In Subversion, "merge tracking" is something new. Up until version 1.4 there was no such concept, so that in order to know about the history of merges you had to make notes in the log messages of your commits. Version 1.5 implemented merge tracking to make it easier to perform repeated merges from one branch to another without forcing the user to be explicit about revision ranges and the like. This is implemented with a property (svn:mergeinfo) associated with the directory receiving the merge. It tracks which revisions have been already merged from which branches. This is enough to infer which revisions should be merged in subsequente merges. But it doesn't make it easy to draw graphs showing the merge history, which is something you would like to see frequently as you work in a complex project with several developers.
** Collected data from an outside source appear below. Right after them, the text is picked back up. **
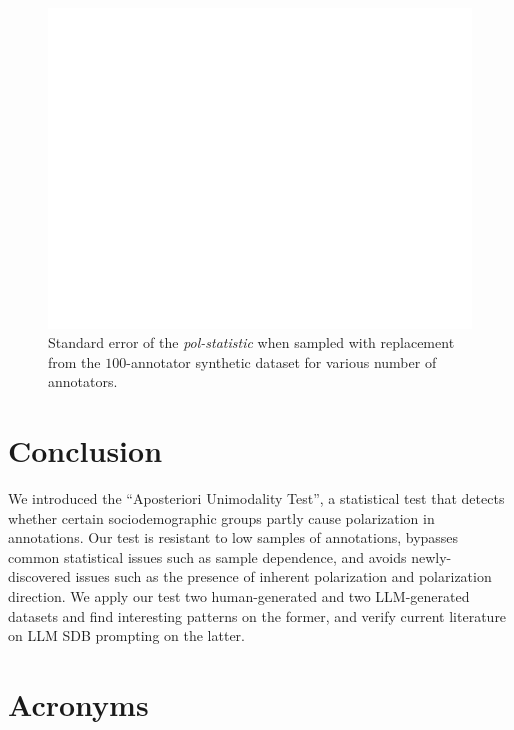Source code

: \documentclass{article}
\begin{document}
\begin{figure}
	\includegraphics[width=\linewidth]{ndfu_std_error_sample_size.png}
	\caption{Standard error of the \textit{pol-statistic} when sampled with replacement from the $100$-annotator synthetic dataset for various number of annotators.}
	\label{fig::std_error}
\end{figure}


\section{Conclusion}

We introduced the ``Aposteriori Unimodality Test'', a statistical test that detects whether certain sociodemographic groups partly cause polarization in annotations. Our test is resistant to low samples of annotations, bypasses common statistical issues such as sample dependence, and avoids newly-discovered issues such as the presence of inherent polarization and polarization direction. We apply our test two human-generated and two \ac{LLM}-generated datasets and find interesting patterns on the former, and verify current literature on \ac{LLM} \ac{SDB} prompting on the latter.


\section{Acronyms}

\begin{acronym}[WWW]
\end{acronym}

\printbibliography
\end{document}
Git 原则上是以版本树作为一阶对象排列的。也就是说,您处理提交对象的图,每个对象都与作为该修订版本状态的树具有一对一的关系。
请注意,它们的实际存储方式可能非常不同。 Git 一开始只是单独压缩每个文件和树/提交对象。据我了解,将对象打包到单个文件中并仅存储某些对象的增量是很久以后才添加的。
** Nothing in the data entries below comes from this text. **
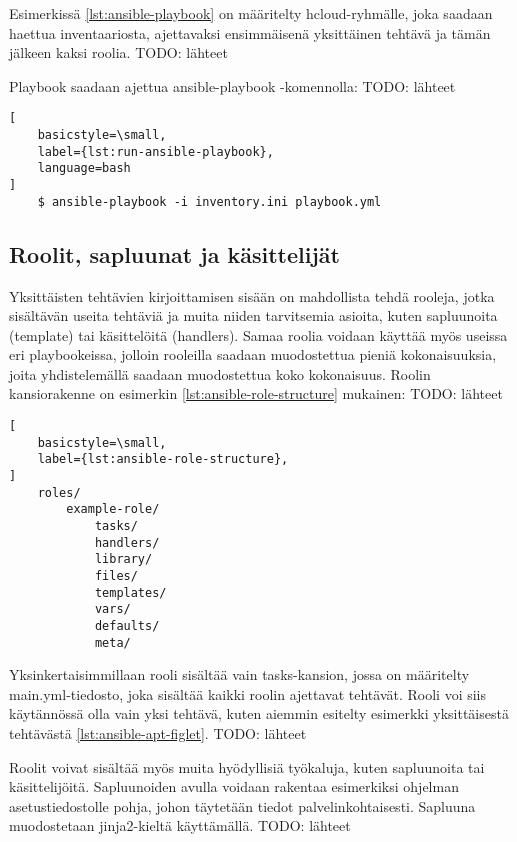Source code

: Esimerkissä \ref{lst:ansible-playbook} on määritelty hcloud-ryhmälle, joka
saadaan haettua inventaariosta, ajettavaksi ensimmäisenä yksittäinen tehtävä
ja tämän jälkeen kaksi roolia.
TODO: lähteet

Playbook saadaan ajettua ansible-playbook -komennolla:
TODO: lähteet

\begin{lstlisting}[
    basicstyle=\small,
    label={lst:run-ansible-playbook},
    language=bash
]
    $ ansible-playbook -i inventory.ini playbook.yml
\end{lstlisting}

\subsection{Roolit, sapluunat ja käsittelijät}

Yksittäisten tehtävien kirjoittamisen sisään on mahdollista tehdä rooleja,
jotka sisältävän useita tehtäviä ja muita niiden tarvitsemia asioita, kuten
sapluunoita (template) tai käsittelöitä (handlers). Samaa roolia voidaan
käyttää myös useissa eri playbookeissa, jolloin rooleilla saadaan muodostettua
pieniä kokonaisuuksia, joita yhdistelemällä saadaan muodostettua koko
kokonaisuus. Roolin kansiorakenne on esimerkin \ref{lst:ansible-role-structure}
mukainen:
TODO: lähteet

\begin{lstlisting}[
    basicstyle=\small,
    label={lst:ansible-role-structure},
]
    roles/
        example-role/
            tasks/
            handlers/
            library/
            files/
            templates/
            vars/
            defaults/
            meta/
\end{lstlisting}

Yksinkertaisimmillaan rooli sisältää vain tasks-kansion, jossa on määritelty
main.yml-tiedosto, joka sisältää kaikki roolin ajettavat tehtävät. Rooli
voi siis käytännössä olla vain yksi tehtävä, kuten aiemmin esitelty esimerkki
yksittäisestä tehtävästä \ref{lst:ansible-apt-figlet}.
TODO: lähteet

Roolit voivat sisältää myös muita hyödyllisiä työkaluja, kuten sapluunoita tai
käsittelijöitä. Sapluunoiden avulla voidaan rakentaa esimerkiksi ohjelman
asetustiedostolle pohja, johon täytetään tiedot palvelinkohtaisesti. Sapluuna
muodostetaan jinja2-kieltä käyttämällä.
TODO: lähteet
因此,事实上,尽管补丁在 git 用户界面中似乎无处不在,但它们实际上与数据的存储方式无关 - 存储在包文件中的增量是二进制级别的增量,根本不是文本样式的差异。 Git 将应用增量来获取对象,然后再次比较它们以按需生成补丁。这与 CVS 形成鲜明对比,CVS 继承了 RCS 的最新版本加反向增量存储系统。
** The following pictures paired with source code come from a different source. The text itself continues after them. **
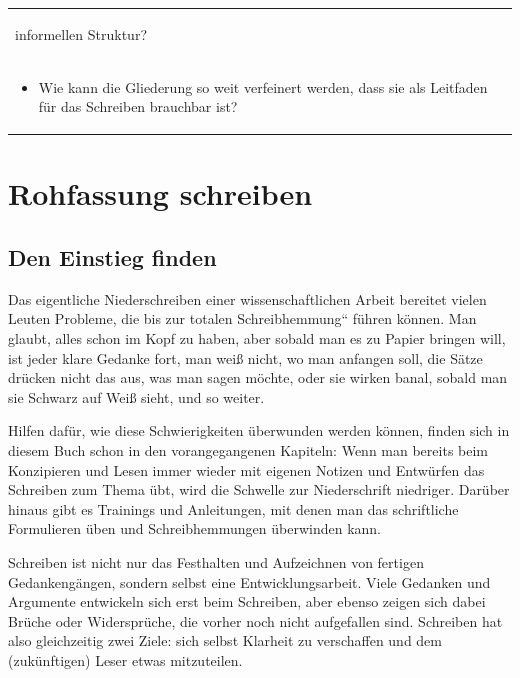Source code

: \documentclass[]{book}
\providecommand{\tightlist}{%
  \setlength{\itemsep}{0pt}\setlength{\parskip}{0pt}}
\theoremstyle{definition}
\theoremstyle{definition}
\theoremstyle{definition}
\theoremstyle{remark}
\begin{document}
\begin{longtable}[]{@{}l@{}}
\begin{minipage}[t]{0.97\columnwidth}
\begin{itemize}
  informellen Struktur? \vspace{-6mm}
\end{itemize}\strut
\end{minipage}\tabularnewline
\begin{minipage}[t]{0.97\columnwidth}\raggedright\strut
\begin{itemize}
\tightlist
\item
  Wie kann die Gliederung so weit verfeinert werden, dass sie als
  Leitfaden für das Schreiben brauchbar ist? \vspace{-6mm}
\end{itemize}\strut
\end{minipage}\tabularnewline
\bottomrule
\end{longtable}

\section{Rohfassung schreiben}\label{rohfassung-schreiben}

\subsection{Den Einstieg finden}\label{den-einstieg-finden}

Das eigentliche Niederschreiben einer wissenschaftlichen Arbeit bereitet
vielen Leuten Probleme, die bis zur totalen Schreibhemmung`` führen
können. Man glaubt, alles schon im Kopf zu haben, aber sobald man es zu
Papier bringen will, ist jeder klare Gedanke fort, man weiß nicht, wo
man anfangen soll, die Sätze drücken nicht das aus, was man sagen
möchte, oder sie wirken banal, sobald man sie Schwarz auf Weiß sieht,
und so weiter.

Hilfen dafür, wie diese Schwierigkeiten überwunden werden können, finden
sich in diesem Buch schon in den vorangegangenen Kapiteln: Wenn man
bereits beim Konzipieren und Lesen immer wieder mit eigenen Notizen und
Entwürfen das Schreiben zum Thema übt, wird die Schwelle zur
Niederschrift niedriger. Darüber hinaus gibt es Trainings und
Anleitungen, mit denen man das schriftliche Formulieren üben und
Schreibhemmungen überwinden kann.

Schreiben ist nicht nur das Festhalten und Aufzeichnen von fertigen
Gedankengängen, sondern selbst eine Entwicklungsarbeit. Viele Gedanken
und Argumente entwickeln sich erst beim Schreiben, aber ebenso zeigen
sich dabei Brüche oder Widersprüche, die vorher noch nicht aufgefallen
sind. Schreiben hat also gleichzeitig zwei Ziele: sich selbst Klarheit
zu verschaffen und dem (zukünftigen) Leser etwas mitzuteilen.
\end{document}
例如,根据您引用的内容,Git 和 SVN 实际上比 CVS 更相似。
Git is arranged with version trees as first-order objects in principle. That is, you deal with a graph of commit objects, each of which has a one-to-one relationship with a tree that is the state at that revision.
Note that how these are actually stored can be very different. Git started out simply compressing each file and tree/commit object individually. As I understand it, packing objects into a single file and storing just deltas for some objects was added much later.
So in fact, although patches seem to be ubiquitous in git user interfaces, they are in fact no relation to how the data is stored- the deltas that are stored in the pack files are binary-level deltas, not text-style diffs at all. Git will apply deltas to get objects and then diff them again to produce the patch on demand. This is in contrast to, for instance, CVS which inherited a latest-version-plus-reverse-deltas storage system from RCS.
Based on what you quoted, it appears that Git and SVN are actually more similar than either is to CVS, for example.
迟到且部分答复。我认为上面没有澄清以下内容:
重要术语:
CVCS = 集中版本控制系统
DVCS = D分布式版本控制系统(由 Git 使用)
REPOSITORY = 项目的文件树,即具有一个或多个子目录的目录,单个项目的所有许多文件。例如:
集中式:
每个人共享一个(集中式)存储库。
用法:
更改的权限授予所有用户。
分布式:
每个人共享一个只读存储库,然后在每个用户的位置至少有该存储库的完整副本。
换句话说,每个用户都会将整个项目树的副本复制到其本地计算机上,或从主存储库复制整个文件树。
用法:
更改权限由控制主存储库的项目所有者控制。 (在 git 中,我们有一个“拉取请求”,或者向控制中央存储库的项目所有者发出请求,以拉取新的更改。)
我对此进行了过度简化,以重点关注集中式和集中式之间的主要区别分布式。 (现在我承认我仍在学习如何实际记录您所询问的更改,并希望在我完全理解这一点后进行更新。)
参考: 这是一篇很好的更完整的文章。
Late and partial answer. I didn't think the following had been clarified above:
Important terms:
CVCS = Centralized Version Control System
DVCS = Distributed Version Control System (used by Git)
REPOSITORY = A project's file tree, i.e. a directory with one or more subdirectories, with all of the many files for a single project. For example:
Centralized:
One (centralized) Repository shared by everyone.
Usage:
Permission to make changes is granted to all users.
Distributed:
One read only Repository shared by everyone, then at a minimum a full copy of that Repository at each user's location.
In other words every user makes a copy of the entire project tree onto their local machine, or copies the entire file tree from the primary repository.
Usage:
Permission to make changes is controlled by the project owner who controls the primary repository. (In git we have a "pull request", or a request to the project owner who controls the central Repository, to pull in the new changes.)
I've oversimplified this, to focus on the primary differences between centralized and distributed. (Now I admit that I'm still learning how the changes are actually recorded that you had asked about, and hope to update this once I fully understand this.)
Ref: This is a good more complete article.